Saat kami sampai di daerah Tulang Bawang, perut terasa lapar. Kami pun memutuskan untuk mampir ke sebuah warung. Tak dinyana tak diduga, yang jual orang Jawa juga. Saat perjalanan pulang, pengalaman yang sama kami alami juga. Mungkin mereka para transmigran yang merantau ke Lampung dan sekitarnya. Soalnya sepanjang perjalanan pulang, saya memang melewati wilayah-wilayah para transmigran. Tanahnya luas-luas, kebanyakan mereka menanam ketela. Kata kawan saya, ketela digunakan untuk bahan bakar alternatif. Mungkin mereka orang Jawa juga.
Ekspansi orang Jawa, saya boleh katakan luar biasa. Mungkin inilah salah satu hasil dari program transmigrasi yang digalakan Pak Harto dulu, atau justru jauh saat politik etis digulirkan Belanda. Di Jakarta sendiri, saya justru banyak menggunakan bahasa Jawa. Teman kos banyak yang orang Jawa. Pokoknya rasanya hidup di perkampungan Jawa. Bisa jadi, munculnya organisasi-organisasi etnis selain Jawa di Jakarta dipicu oleh desakan masuknya masyarakat Jawa yang luar biasa. Mereka membentuk pertahanan dengan menggabungkan diri dalam sebuah wadah, sehingga memiliki posisi tawar yang kuat di hadapan gelombang besar eksodus orang Jawa. Pasalnya, saya pernah melihat data statistic sebuah keluarahan di Jakarta. Jumlah penduduk pendatangnya yang didominasi oleh Jawa, sebesar 19.000 orang, sedang penduduk asli hanya 2000 orang.

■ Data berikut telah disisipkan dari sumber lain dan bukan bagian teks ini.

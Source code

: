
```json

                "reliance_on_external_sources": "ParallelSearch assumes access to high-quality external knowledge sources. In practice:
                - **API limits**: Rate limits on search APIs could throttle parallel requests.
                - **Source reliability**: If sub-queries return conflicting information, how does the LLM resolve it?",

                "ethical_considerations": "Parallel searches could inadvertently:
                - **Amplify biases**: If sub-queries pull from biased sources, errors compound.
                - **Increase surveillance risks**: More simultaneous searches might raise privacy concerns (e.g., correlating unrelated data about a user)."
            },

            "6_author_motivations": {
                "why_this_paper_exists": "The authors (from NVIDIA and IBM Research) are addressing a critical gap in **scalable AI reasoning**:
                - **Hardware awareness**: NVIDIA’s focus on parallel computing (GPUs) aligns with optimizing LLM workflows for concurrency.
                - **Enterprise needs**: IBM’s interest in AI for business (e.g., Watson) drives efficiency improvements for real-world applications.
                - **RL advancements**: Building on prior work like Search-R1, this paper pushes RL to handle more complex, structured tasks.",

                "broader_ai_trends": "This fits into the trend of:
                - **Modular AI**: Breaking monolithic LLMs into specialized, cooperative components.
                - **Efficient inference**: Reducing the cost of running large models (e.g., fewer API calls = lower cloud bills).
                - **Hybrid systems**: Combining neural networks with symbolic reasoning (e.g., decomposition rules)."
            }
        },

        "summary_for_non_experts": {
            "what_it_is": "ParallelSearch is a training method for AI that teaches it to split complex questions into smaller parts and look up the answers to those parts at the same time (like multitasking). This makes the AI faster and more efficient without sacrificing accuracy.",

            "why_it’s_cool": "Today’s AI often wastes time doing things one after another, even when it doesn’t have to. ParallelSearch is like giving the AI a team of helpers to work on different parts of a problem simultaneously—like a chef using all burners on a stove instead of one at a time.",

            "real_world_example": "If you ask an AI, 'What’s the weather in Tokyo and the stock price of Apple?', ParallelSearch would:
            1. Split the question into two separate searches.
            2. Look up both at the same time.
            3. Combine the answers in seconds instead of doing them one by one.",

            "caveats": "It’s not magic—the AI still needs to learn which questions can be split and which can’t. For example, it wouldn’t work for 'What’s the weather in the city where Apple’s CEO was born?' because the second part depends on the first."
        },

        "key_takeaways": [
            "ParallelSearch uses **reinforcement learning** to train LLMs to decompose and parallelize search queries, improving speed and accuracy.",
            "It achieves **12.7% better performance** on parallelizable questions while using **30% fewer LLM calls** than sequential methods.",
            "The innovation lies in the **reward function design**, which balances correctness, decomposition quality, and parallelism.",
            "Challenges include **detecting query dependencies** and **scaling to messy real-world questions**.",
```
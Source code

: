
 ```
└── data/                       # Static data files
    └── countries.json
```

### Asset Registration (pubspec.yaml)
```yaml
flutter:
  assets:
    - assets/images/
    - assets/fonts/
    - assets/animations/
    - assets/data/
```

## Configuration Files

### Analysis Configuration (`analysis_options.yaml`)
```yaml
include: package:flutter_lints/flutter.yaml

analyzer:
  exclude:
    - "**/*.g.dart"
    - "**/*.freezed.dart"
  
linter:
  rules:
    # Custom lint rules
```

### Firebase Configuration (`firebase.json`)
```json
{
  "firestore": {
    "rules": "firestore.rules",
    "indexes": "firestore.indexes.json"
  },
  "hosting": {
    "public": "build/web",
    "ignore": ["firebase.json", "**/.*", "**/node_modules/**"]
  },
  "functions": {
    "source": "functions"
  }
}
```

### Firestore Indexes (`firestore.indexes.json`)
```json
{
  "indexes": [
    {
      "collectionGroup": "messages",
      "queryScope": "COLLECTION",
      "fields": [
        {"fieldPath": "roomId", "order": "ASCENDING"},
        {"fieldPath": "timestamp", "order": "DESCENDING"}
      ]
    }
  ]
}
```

Berbagai streotip baik dan buruk muncul begitu saja mengiringi datangnya orang-orang Jawa ke pelosok negeri. Cap baiknya, orang Jawa dikenal pekerja keras bila di tanah rantau. Bila bekerja di tempat orang, mereka dikenal jarang membangkang dan rajin. Entah itu benar atau tidak, tapi fakta di sebagian besar pabrik di Jakarta, berisi orang Jawa. Cap buruknya, karena saking banyak hadir di setiap sektor kehidupan, dianggap mengambil jatah penduduk lokal. Masyarakat pribumi, seolah dinomorduakan. Yah, semoga saja itu tidak benar
Dulu di Jaman sebelum reformasi dulu,dikenal istilah jawanisasi. Sebuah terminologi yang menunjuk pada proses penyesuaian sistem kehidupan di luar Jawa(baca: Indonesia) dengan di Jawa. Dari sistem pemerintahannya hingga bahasanya pun seolah harus mengikuti pattern Jawa. Masih ingat di benak kita, para pejabat dahulu saat berbicara kata berakhiran ‘kan’, suara yang keluar justru ‘ken’(huruf e dibaca seperti kata retak). Jabatan-jabatan strategis di luar Jawa, juga diisi orang Jawa. Mungkin supaya bisa lebih dikontrol, pertimbangnnya. Waktu itu, sistem pemerintahan masih sentralistis. Belum dikenal istilah otonomi daerah. Maklum juga presiden waktu itu memang orang Jawa tulen. Dia memimpin selama 32 tahun. Masa yang cukup lama, sehingga mungkin mampu membuat Indonesia menjadi rasa Jawa. Jangan anggap serius tulisan ini, ini hanya uneg-uneg pemuda lulusan jurusan sosiologi yang takut ilmunya hilang tak terakomodasi. Saya sendiri orang Jawa tinggal di Jakarta. Pacar saya, orang Jawa , tinggal di Papua. Dan kata pacar saya, di Papua sana, terkadang lebih mudah ketemu orang Jawa daripada penduduk pribumi.